= Kathleen Fontaine =

American physicist, international policy researcher

Kathleen S. Fontaine (born 22 March 1962) is an American physicist and ethicist whose areas of interest include ethics, data policy, and applied public policy. For 25 years she was a researcher at NASA Goddard Space Flight Center and currently teaches at Rensselaer Polytechnic Institute.

== Career ==
Born in Baltimore, Maryland, Fontaine received a BS in physics and astrophysics from the New Mexico Institute of Mining and Technology in 1984. In 2002 she completed her Master of Arts in Science, Technology, and Public Policy from The George Washington University. In 2013 she completed her PhD in Public Policy and Public Administration from Walden University. Fontaine's dissertation topic for her PhD was entitled, Group on Earth Observations: A Case Study of an International Organization.

Fontaine's career has included work at the National Aeronautics and Space Administration (NASA) Global Change Data Center from 2003 to 2005 where she managed the Earth Science Data Systems Working Groups. Starting in 2005, Fontaine worked as a policy analyst for NASA until 2014. From 2014 to 2015 she was the Managing Director of RDA/US at Rensselaer Polytechnic Institute, where she began teaching in 2016.

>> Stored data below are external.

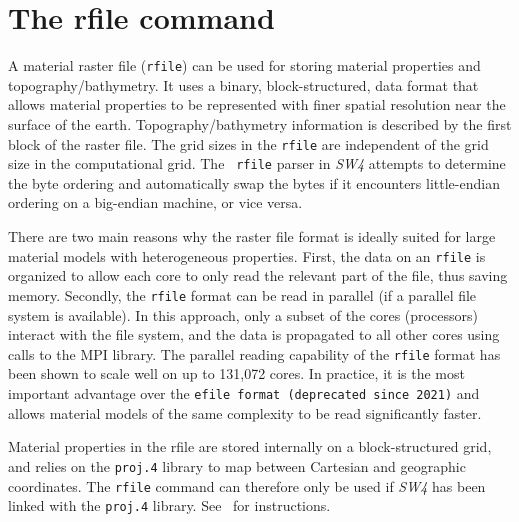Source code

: \documentclass[11pt]{report}
\begin{document}
{%

\section{The rfile command} \label{sec:rfile-mat}

A material raster file ({\tt rfile}) can be used for storing material properties and
topography/bathymetry. It uses a binary, block-structured, data format that allows material
properties to be represented with finer spatial resolution near the surface of the
earth. Topography/bathymetry information is described by the first block of the raster file. The
grid sizes in the {\tt rfile} are independent of the grid size in the computational grid. The {\tt
		rfile} parser in \emph{SW4} attempts to determine the byte ordering and automatically swap the
bytes if it encounters little-endian ordering on a big-endian machine, or vice versa.

There are two main reasons why the raster file format is ideally suited for large material models
with heterogeneous properties. First, the data on an {\tt rfile} is organized to allow each core to
only read the relevant part of the file, thus saving memory. Secondly, the {\tt rfile} format can be
read in parallel (if a parallel file system is available). In this approach, only a subset of the
cores (processors) interact with the file system, and the data is propagated to all other cores
using calls to the MPI library. The parallel reading capability of the {\tt rfile}
format has been shown to scale well on up to 131,072 cores. In practice, it is the most important
advantage over the {\tt efile format (deprecated since 2021)} and allows material models of the same complexity to be read
significantly faster.

Material properties in the rfile are stored internally on a block-structured grid, and relies on the
\verb+proj.4+ library to map between Cartesian and geographic coordinates. The {\tt rfile} command
can therefore only be used if \emph{SW4} has been linked with the \verb+proj.4+
library. See~\cite{SW4-install} for instructions.

}
\end{document}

Fontaine has been involved in policy work with several international scientific organizations. She participated in the Committee on Earth Observations Satellites (CEOS) Working Group on Information Systems and Services (WGISS); in the Group on Earth Observations (GEO). She is also a member of the Research Data Alliance and the Deep Carbon Observatory, where she is on the Data Science Team.

Among her professional memberships are the American Geophysical Union (AGU), the Association for Computing Machinery (ACM) and its web science group, the ACM policy group (US Technology Policy Committee), the Institute of Electrical and Electronics Engineers (IEEE) Geoscience and Remote Sensing Society (IEEE GRSS), and the IEEE Society on Social Implications of Technology (SSIT).

== Selected publications ==

- Fontaine, Kathleen S. "Architecture and Data Management Challenges in GEOSS and IEOS." In 2007 IEEE Aerospace Conference, pp. 1-10. IEEE, 2007.
- Fontaine, Kathy Sturey. "The Group on Earth Observations: A Case Study of an International Organization." PhD diss., Walden University, 2013.
- Rogers, Karyn L., Brenda L. Thomson, Frederick S. Colwell, Ahmed Eleish, Kathleen S. Fontaine, Peter Arthur Fox, Eric Gaidos et al. "The Census of Deep Life: Metadata Then and Now." In AGU Fall Meeting Abstracts, vol. 2018, pp. IN53C-0629. 2018.
- Fontaine, K., Bagwell, R., Callahan, B., Joyner, E., Munasingh, T. (2022) Enabling Data Dexterity Among Students Using a NASA Data Pathfinder.  AGU 2022.